AIM OF THE TASK
Please show every line in the entries below that includes the word "규칙으로".

THE DATA
======

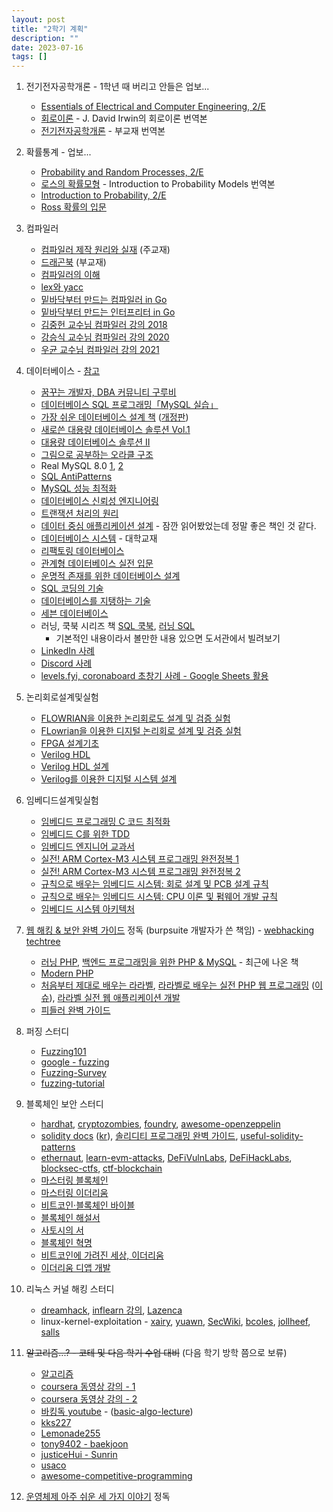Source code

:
 ```yaml
---
layout: post
title: "2학기 계획"
description: ""
date: 2023-07-16
tags: []
---
```


1. 전기전자공학개론 - 1학년 때 버리고 안들은 업보...
    * <a href="https://www.yes24.com/Product/Goods/110157648">Essentials of Electrical and Computer Engineering, 2/E</a>
    * <a href="https://www.yes24.com/Product/Goods/117723819">회로이론</a> - J. David Irwin의 회로이론 번역본
    * <a href="https://www.yes24.com/Product/Goods/57515440">전기전자공학개론</a> - 부교재 번역본

2. 확률통계 - 업보...
    * <a href="https://www.yes24.com/Product/Goods/4543404">Probability and Random Processes, 2/E</a>
    * <a href="https://www.yes24.com/Product/Goods/24623871">로스의 확률모형</a> - Introduction to Probability Models 번역본
    * <a href="https://www.yes24.com/Product/Goods/3995311">Introduction to Probability, 2/E</a>
    * <a href="https://www.yes24.com/Product/Goods/92133120">Ross 확률의 입문</a>

3. 컴파일러
    * <a href="https://www.yes24.com/Product/Goods/3550566">컴파일러 제작 원리와 실재</a> (주교재)
    * <a href="https://www.yes24.com/Product/Goods/3360617">드래곤북</a> (부교재)
    * <a href="https://www.yes24.com/Product/Goods/89109612">컴파일러의 이해</a>
    * <a href="https://www.yes24.com/Product/Goods/318250">lex와 yacc</a>
    * <a href="https://www.yes24.com/Product/Goods/103099817">밑바닥부터 만드는 컴파일러 in Go</a>
    * <a href="https://www.yes24.com/Product/Goods/103157156">밑바닥부터 만드는 인터프리터 in Go</a>
    * <a href="https://www.youtube.com/playlist?list=PLalDxVXf3NHertbSsvTLOLZz0T3FyCQnI">김중헌 교수님 컴파일러 강의 2018</a>
    * <a href="https://www.youtube.com/playlist?list=PLpyASVLdhVonkzEF6HSPjkTxqe1pCqZ0b">강승식 교수님 컴파일러 강의 2020</a>
    * <a href="https://www.youtube.com/playlist?list=PLlaaKSQo-dsWUHK8QcRtiifJgydOIvWlE">우균 교수님 컴파일러 강의 2021</a>

4. 데이터베이스 - <a href="https://okky.kr/questions/311050">참고</a>
    * <a href="http://www.gurubee.net/bookcafe/vldb1_2st">꿈꾸는 개발자, DBA 커뮤니티 구루비</a>
    * <a href="https://www.yes24.com/Product/Goods/112928072">데이터베이스 SQL 프로그래밍「MySQL 실습」</a>
    * <a href="https://www.yes24.com/Product/goods/12191214">가장 쉬운 데이터베이스 설계 책</a> (<a href="https://www.yes24.com/Product/Goods/69775589">개정판</a>)
    * <a href="https://www.yes24.com/Product/Goods/1820583">새로쓴 대용량 데이터베이스 솔루션 Vol.1</a>
    * <a href="https://www.yes24.com/Product/Goods/14471">대용량 데이터베이스 솔루션 II</a>
    * <a href="https://www.yes24.com/Product/Goods/89595788">그림으로 공부하는 오라클 구조</a>
    * Real MySQL 8.0 <a href="https://www.yes24.com/Product/Goods/103415627">1</a>, <a href="https://www.yes24.com/Product/Goods/103415767">2</a>
    * <a href="https://www.yes24.com/Product/Goods/5269099">SQL AntiPatterns</a>
    * <a href="https://www.yes24.com/Product/Goods/112622445">MySQL 성능 최적화</a>
    * <a href="https://www.yes24.com/Product/Goods/117303857">데이터베이스 신뢰성 엔지니어링</a>
    * <a href="https://www.yes24.com/Product/Goods/6104230">트랜잭션 처리의 원리</a>
    * <a href="https://www.yes24.com/Product/Goods/59566585">데이터 중심 애플리케이션 설계</a> - 잠깐 읽어봤었는데 정말 좋은 책인 것 같다.
    * <a href="https://www.yes24.com/Product/Goods/103156919">데이터베이스 시스템</a> - 대학교재
    * <a href="https://www.yes24.com/Product/Goods/2606054">리팩토링 데이터베이스</a>
    * <a href="https://www.yes24.com/Product/Goods/29343536">관계형 데이터베이스 실전 입문</a>
    * <a href="https://www.yes24.com/Product/Goods/396689">운명적 존재를 위한 데이터베이스 설계</a>
    * <a href="https://www.yes24.com/Product/Goods/56947533">SQL 코딩의 기술</a>
    * <a href="https://www.yes24.com/Product/goods/7957807">데이터베이스를 지탱하는 기술</a>
    * <a href="https://www.yes24.com/Product/Goods/8595403">세븐 데이터베이스</a>
    * 러닝, 쿡북 시리즈 책 <a href="https://www.yes24.com/Product/Goods/106207663">SQL 쿡북</a>, <a href="https://www.yes24.com/Product/Goods/98388711">러닝 SQL</a>
        * 기본적인 내용이라서 볼만한 내용 있으면 도서관에서 빌려보기
    * <a href="https://twitter.com/dylayed/status/1677519072727269376">LinkedIn 사례</a>
    * <a href="https://twitter.com/dylayed/status/1669719195632947202">Discord 사례</a>
    * <a href="https://twitter.com/yjiq150/status/1628169870625095682">levels.fyi, coronaboard 초창기 사례 - Google Sheets 활용</a>

5. 논리회로설계및실험
    * <a href="https://product.kyobobook.co.kr/detail/S000001450919">FLOWRIAN을 이용한 논리회로도 설계 및 검증 실험</a>
    * <a href="https://www.yes24.com/Product/Goods/8810545">FLowrian을 이용한 디지털 논리회로 설계 및 검증 실험</a>
    * <a href="https://www.yes24.com/Product/Goods/117076129">FPGA 설계기초</a>
    * <a href="https://www.yes24.com/Product/Goods/106339543">Verilog HDL</a>
    * <a href="https://www.yes24.com/Product/Goods/119775568">Verilog HDL 설계</a>
    * <a href="https://www.yes24.com/Product/Goods/19841325">Verilog를 이용한 디지털 시스템 설계</a>

6. 임베디드설계및실험
    * <a href="https://www.yes24.com/Product/Goods/2849712">임베디드 프로그래밍 C 코드 최적화</a>
    * <a href="https://www.yes24.com/Product/Goods/8117533">임베디드 C를 위한 TDD</a>
    * <a href="https://www.yes24.com/Product/Goods/91226909">임베디드 엔지니어 교과서</a>
    * <a href="https://www.yes24.com/Product/Goods/4449656">실전! ARM Cortex-M3 시스템 프로그래밍 완전정복 1</a>
    * <a href="https://www.yes24.com/Product/Goods/28279915">실전! ARM Cortex-M3 시스템 프로그래밍 완전정복 2</a>
    * <a href="https://www.yes24.com/Product/Goods/120499380">규칙으로 배우는 임베디드 시스템: 회로 설계 및 PCB 설계 규칙</a>
    * <a href="https://www.yes24.com/Product/Goods/120761468">규칙으로 배우는 임베디드 시스템: CPU 이론 및 펌웨어 개발 규칙</a>
    * <a href="https://www.yes24.com/Product/Goods/71027967">임베디드 시스템 아키텍처</a>

7. <a href="https://www.yes24.com/Product/Goods/14275829">웹 해킹 & 보안 완벽 가이드</a> 정독 (burpsuite 개발자가 쓴 책임) - <a href="https://blog.rubiya.kr/index.php/2019/07/26/webhacking-techtree/">webhacking techtree</a>
    * <a href="https://www.yes24.com/Product/Goods/37882265">러닝 PHP</a>, <a href="https://www.yes24.com/Product/Goods/118203397">백엔드 프로그래밍을 위한 PHP & MySQL</a> - 최근에 나온 책
    * <a href="https://www.yes24.com/Product/Goods/22380599">Modern PHP</a>
    * <a href="https://www.yes24.com/Product/Goods/95757831">처음부터 제대로 배우는 라라벨</a>, <a href="https://www.yes24.com/Product/Goods/33320248">라라벨로 배우는 실전 PHP 웹 프로그래밍</a> (<a href="https://github.com/appkr/l5code/issues/20">이슈</a>), <a href="https://www.yes24.com/Product/Goods/105772857">라라벨 실전 웹 애플리케이션 개발 </a>
    * <a href="https://www.yes24.com/Product/Goods/11006370">피들러 완벽 가이드</a>

8. 퍼징 스터디
    * <a href="https://github.com/antonio-morales/Fuzzing101">Fuzzing101</a>
    * <a href="https://github.com/google/fuzzing">google - fuzzing</a>
    * <a href="https://github.com/SoftSec-KAIST/Fuzzing-Survey">Fuzzing-Survey</a>
    * <a href="https://github.com/liyansong2018/fuzzing-tutorial">fuzzing-tutorial</a>

9. 블록체인 보안 스터디
    * <a href="https://hardhat.org/">hardhat</a>, <a href="https://cryptozombies.io/">cryptozombies</a>, <a href="https://github.com/foundry-rs/foundry">foundry</a>, <a href="https://github.com/OpenZeppelin/awesome-openzeppelin">awesome-openzeppelin</a>
    * <a href="https://docs.soliditylang.org/en/latest/">solidity docs</a> (<a href="https://solidity-kr.readthedocs.io/ko/latest/">kr</a>), <a href="https://www.yes24.com/Product/Goods/111099912">솔리디티 프로그래밍 완벽 가이드</a>, <a href="https://github.com/dragonfly-xyz/useful-solidity-patterns">useful-solidity-patterns</a>
    * <a href="https://ethernaut.openzeppelin.com/">ethernaut</a>, <a href="https://github.com/coinspect/learn-evm-attacks">learn-evm-attacks</a>, <a href="https://github.com/SunWeb3Sec/DeFiVulnLabs">DeFiVulnLabs</a>, <a href="https://github.com/SunWeb3Sec/DeFiHackLabs">DeFiHackLabs</a>, <a href="https://github.com/blockthreat/blocksec-ctfs">blocksec-ctfs</a>, <a href="https://github.com/minaminao/ctf-blockchain">ctf-blockchain</a>
    * <a href="https://www.yes24.com/Product/Goods/119509013">마스터링 블록체인</a>
    * <a href="https://www.yes24.com/Product/Goods/73165236">마스터링 이더리움</a>
    * <a href="https://www.yes24.com/Product/Goods/103557733">비트코인·블록체인 바이블</a>
    * <a href="https://www.yes24.com/Product/Goods/69758354">블록체인 해설서</a>
    * <a href="https://www.yes24.com/Product/Goods/97125552">사토시의 서</a>
    * <a href="https://www.yes24.com/Product/Goods/67567126">블록체인 혁명</a>
    * <a href="https://www.yes24.com/Product/Goods/105660335">비트코인에 가려진 세상, 이더리움</a>
    * <a href="https://www.yes24.com/Product/Goods/90367860">이더리움 디앱 개발</a>

10. 리눅스 커널 해킹 스터디
    * <a href="https://dreamhack.io/">dreamhack</a>, <a href="https://www.inflearn.com/course/%EB%A6%AC%EB%88%85%EC%8A%A4-%EC%BB%A4%EB%84%90-%ED%95%B4%ED%82%B9#curriculum">inflearn 강의</a>, <a href="https://github.com/Lazenca/Kernel-exploit-tech">Lazenca</a>
    * linux-kernel-exploitation - <a href="https://github.com/xairy/linux-kernel-exploitation">xairy</a>, <a href="https://github.com/yuawn/Linux-Kernel-Exploitation">yuawn</a>, <a href="https://github.com/SecWiki/linux-kernel-exploits">SecWiki</a>, <a href="https://github.com/bcoles/kernel-exploits">bcoles</a>, <a href="https://github.com/jollheef/lpe">jollheef</a>, <a href="https://github.com/salls/kernel-exploits">salls</a>

11. ~~알고리즘...? - 코테 및 다음 학기 수업 대비~~ (다음 학기 방학 쯤으로 보류)
    * <a href="https://www.yes24.com/Product/Goods/67454658">알고리즘</a>
    * <a href="https://www.coursera.org/learn/algorithms-part1">coursera 동영상 강의 - 1</a>
    * <a href="https://www.coursera.org/learn/algorithms-part2">coursera 동영상 강의 - 2</a>
    * <a href="https://www.youtube.com/playlist?list=PLtqbFd2VIQv4O6D6l9HcD732hdrnYb6CY">바킹독 youtube</a> - (<a href="https://github.com/encrypted-def/basic-algo-lecture">basic-algo-lecture</a>)
    * <a href="https://blog.naver.com/kks227/220769859177">kks227</a>
    * <a href="https://00ad-8e71-00ff-055d.tistory.com/3">Lemonade255</a>
    * <a href="https://github.com/tony9402/baekjoon">tony9402 - baekjoon</a>
    * <a href="https://github.com/justiceHui/Sunrin-SHARC">justiceHui - Sunrin</a>
    * <a href="https://usaco.guide/">usaco</a>
    * <a href="https://github.com/lnishan/awesome-competitive-programming">awesome-competitive-programming</a>

12. <a href="https://www.yes24.com/Product/Goods/93738334">운영체제 아주 쉬운 세 가지 이야기</a> 정독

======

TASK OUTPUT
    * <a href="https://www.yes24.com/Product/Goods/120499380">규칙으로 배우는 임베디드 시스템: 회로 설계 및 PCB 설계 규칙</a>
    * <a href="https://www.yes24.com/Product/Goods/120761468">규칙으로 배우는 임베디드 시스템: CPU 이론 및 펌웨어 개발 규칙</a>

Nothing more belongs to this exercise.